Work required. Records follow. Pull out every line that contains "compare".

Items from a dataset.
- Opening Delimiter -
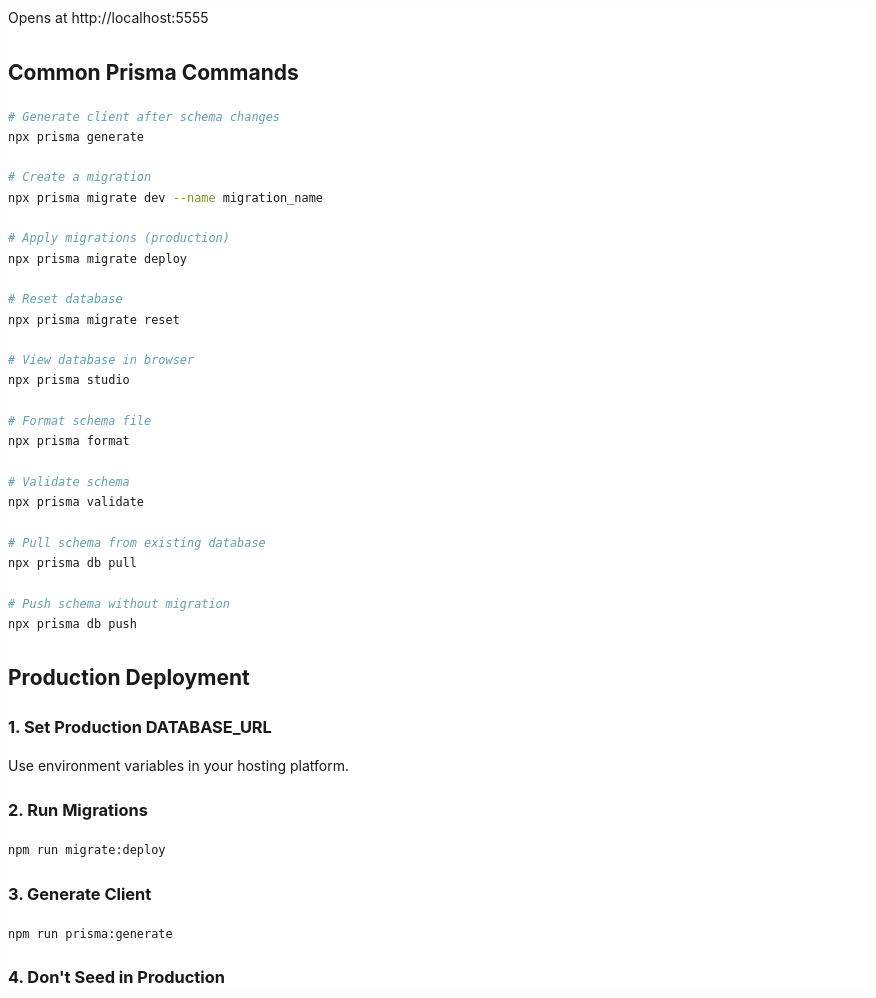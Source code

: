 Opens at http://localhost:5555

## Common Prisma Commands

```bash
# Generate client after schema changes
npx prisma generate

# Create a migration
npx prisma migrate dev --name migration_name

# Apply migrations (production)
npx prisma migrate deploy

# Reset database
npx prisma migrate reset

# View database in browser
npx prisma studio

# Format schema file
npx prisma format

# Validate schema
npx prisma validate

# Pull schema from existing database
npx prisma db pull

# Push schema without migration
npx prisma db push
```

## Production Deployment

### 1. Set Production DATABASE_URL

Use environment variables in your hosting platform.

### 2. Run Migrations

```bash
npm run migrate:deploy
```

### 3. Generate Client

```bash
npm run prisma:generate
```

### 4. Don't Seed in Production
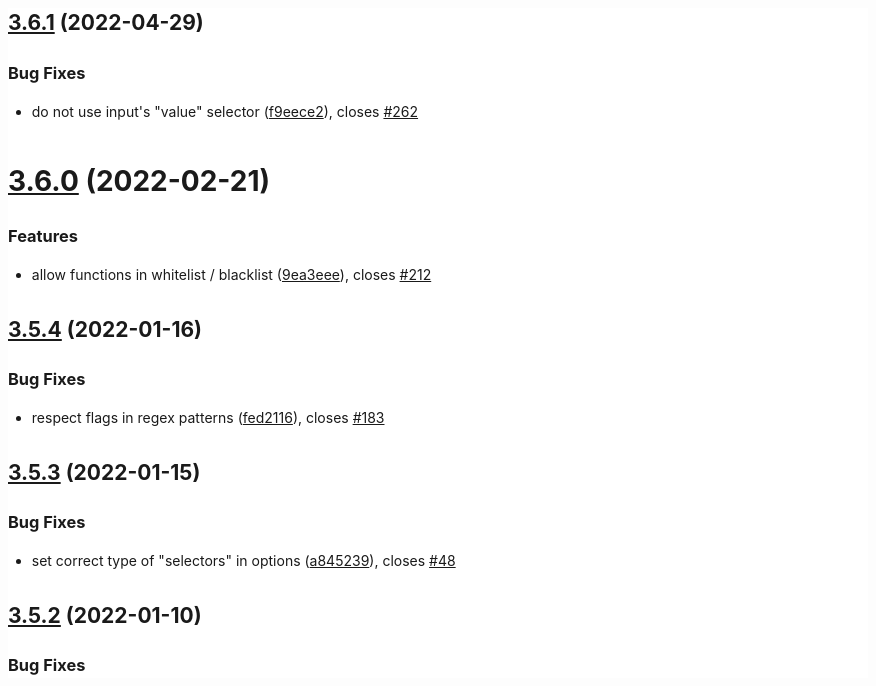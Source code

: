 
## [3.6.1](https://github.com/fczbkk/css-selector-generator/compare/v3.6.0...v3.6.1) (2022-04-29)


### Bug Fixes

* do not use input's "value" selector ([f9eece2](https://github.com/fczbkk/css-selector-generator/commit/f9eece2856fca7125d34ffc09b85a2ca78758173)), closes [#262](https://github.com/fczbkk/css-selector-generator/issues/262)



# [3.6.0](https://github.com/fczbkk/css-selector-generator/compare/v3.5.4...v3.6.0) (2022-02-21)


### Features

* allow functions in whitelist / blacklist ([9ea3eee](https://github.com/fczbkk/css-selector-generator/commit/9ea3eee770107a84246b41bb46e6c65e083bfc85)), closes [#212](https://github.com/fczbkk/css-selector-generator/issues/212)



## [3.5.4](https://github.com/fczbkk/css-selector-generator/compare/v3.5.3...v3.5.4) (2022-01-16)


### Bug Fixes

* respect flags in regex patterns ([fed2116](https://github.com/fczbkk/css-selector-generator/commit/fed2116c268359ab97def752c8d099608a81a1c0)), closes [#183](https://github.com/fczbkk/css-selector-generator/issues/183)



## [3.5.3](https://github.com/fczbkk/css-selector-generator/compare/v3.5.2...v3.5.3) (2022-01-15)


### Bug Fixes

* set correct type of "selectors" in options ([a845239](https://github.com/fczbkk/css-selector-generator/commit/a845239eb0bafb19e5c3d7bda456d41f962e90c3)), closes [#48](https://github.com/fczbkk/css-selector-generator/issues/48)



## [3.5.2](https://github.com/fczbkk/css-selector-generator/compare/v3.5.1...v3.5.2) (2022-01-10)


### Bug Fixes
- Closing Delimiter -
Task result.
## [3.6.1](https://github.com/fczbkk/css-selector-generator/compare/v3.6.0...v3.6.1) (2022-04-29)
# [3.6.0](https://github.com/fczbkk/css-selector-generator/compare/v3.5.4...v3.6.0) (2022-02-21)
## [3.5.4](https://github.com/fczbkk/css-selector-generator/compare/v3.5.3...v3.5.4) (2022-01-16)
## [3.5.3](https://github.com/fczbkk/css-selector-generator/compare/v3.5.2...v3.5.3) (2022-01-15)
## [3.5.2](https://github.com/fczbkk/css-selector-generator/compare/v3.5.1...v3.5.2) (2022-01-10)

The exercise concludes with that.